First, the results: there are three results currently published (and they were published in this order), all of which are pretty interesting, but for different reasons. They are as follows: single node with hyper-convergence (SPC-1 Full Disclosure), a pair of high availability nodes with hyper-convergence (SPC-1 Full Disclosure), and a pair of high availability nodes with separate storage (SPC-1 Full Disclosure). Here’s a link to the full top-ten list on the SPC site.
Single Node with Hyper-Convergence
Let’s start with the first test, a single node with hyper-convergence. This was met with a lot of (valid) critical response. Most importantly, it was a single node. If anything went awry in that one node, then all storage goes with it. It’s not duplicated anywhere else, it’s all on its lonesome. That is, obviously, not good for anyone’s production. It’s no worse than say, a single Hyper-V host with internal storage, but that’s not generally hitting the target of people who are looking at SPC benchmarks, so there IS a use case for it. Mostly, the key part of this test is that it shows that with a reasonably moderate server (dual 14-core processors, 544 GB of RAM, 16 SSDs and eight 15k drives) DataCore can push 459,000 IOPs at a shockingly low .08 ms. That’s still 29,000 IOPs per SSD — which isn’t bad, especially considering the mirroring taking place — but the response time is incredible at that throughput.
The key thing to keep in mind with this configuration is that there is no external connectivity or ability to survive one box dying. This test was really set up purely to be a shot across the bow, not a real-world scenario.
Two Nodes with Hyper-Convergence
Moving onto two nodes hyper-converged … This test also got a lot of critical response, again, because the workload was running on the storage, thereby eliminating transport latency (Fibre Channel or iSCSI).

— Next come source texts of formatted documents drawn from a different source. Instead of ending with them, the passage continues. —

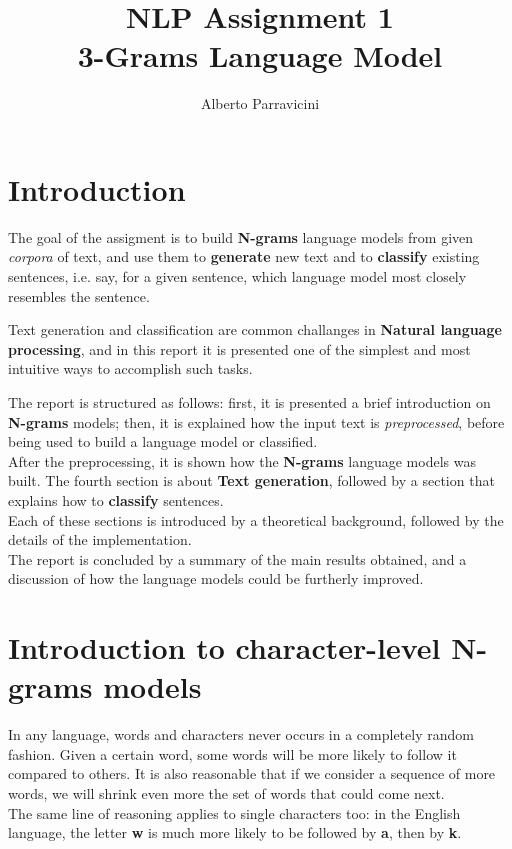 \documentclass[
12pt,
a4paper,
oneside,
headinclude,
footinclude]{article}
\title{\textbf{NLP Assignment 1 \\ 3-Grams Language Model}}
\author{{Alberto Parravicini}}
\date{}	%
\theoremstyle{definition} %
\begin{document}
\maketitle
{}
\setcounter{page}{1}

\section{Introduction}
The goal of the assigment is to build \textbf{N-grams} language models from given \textit{corpora} of text, and use them to \textbf{generate} new text and to \textbf{classify} existing sentences, i.e. say, for a given sentence, which language model most closely resembles the sentence.

Text generation and classification are common challanges in \textbf{Natural language processing}, and in this report it is presented one of the simplest and most intuitive ways to accomplish such tasks.

The report is structured as follows: first, it is presented a brief introduction on \textbf{N-grams} models; then, it is explained how the input text is \textit{preprocessed}, before being used to build a language model or classified. \\
After the preprocessing, it is shown how the \textbf{N-grams} language models was built.
The fourth section is about \textbf{Text generation}, followed by a section that explains how to \textbf{classify} sentences.\\
Each of these sections is introduced by a theoretical background, followed by the details of the implementation.\\
The report is concluded by a summary of the main results obtained, and a discussion of how the language models could be furtherly improved.

\section{Introduction to character-level N-grams models}
In any language, words and characters never occurs in a completely random fashion. Given a certain word, some words will be more likely to follow it compared to others. It is also reasonable that if we consider a sequence of more words, we will shrink even more the set of words that could come next.\\
The same line of reasoning applies to single characters too: in the English language, the letter \textbf{w} is much more likely to be followed by \textbf{a}, then by \textbf{k}.\\
\end{document}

That being said, hyper-converged storage is a big thing now, with growing markets and many different competitors.
The most noteworthy thing, though, is the data is made highly available across two boxes, if either box dies or if any component within a box dies, data is still available. That instantly makes this a much more viable real-world scenario. The hardware is larger though in this case: two 18-core CPUs and 768 GB of RAM per controller. While significantly larger than the above server, this is still nothing exotic or unreasonable to procure. Interestingly, this configuration only has 18 SSDs and four 15k drives per controller, (36 and eight, respectively) but generated 1,200,000 IOPs at .09 ms. With this test, they’re now up to about 33,000 IOPs per SSD, excluding the IO necessary for mirroring, which is a significant improvement from the first.
This is a much more likely scenario than the above, but there is one thing to keep in mind: the ONLY redundancy in this scenario is between the two DataCore controllers. There isn’t drive redundancy within each controller. That, again, pulls this scenario as it’s designed a bit further away from the real world, but is still a good example. Changing the SSDs to be redundant would add cost — not an astronomical amount — so it’s easy to apply this to a real-world situation.
Two Mirrored Nodes
Finally, the last SPC-1 benchmark is two mirrored DataCore nodes with the SPC-1 workloads being hosted exterior. This is the closest solution to a normal real-world SAN configuration. This was even bigger hardware still, two 18-core processors and 1.5 TB of RAM with a total of 36 480 GB SSDs, and seven 15k drives. However, despite the hardware only being an incremental bump from the previous, the performance went up to 5,120,000 IOPs at .12 ms of latency. That means we’re averaging 71,111 IOPs per SSD (excluding mirror IO) — a HUGE leap from previous tests.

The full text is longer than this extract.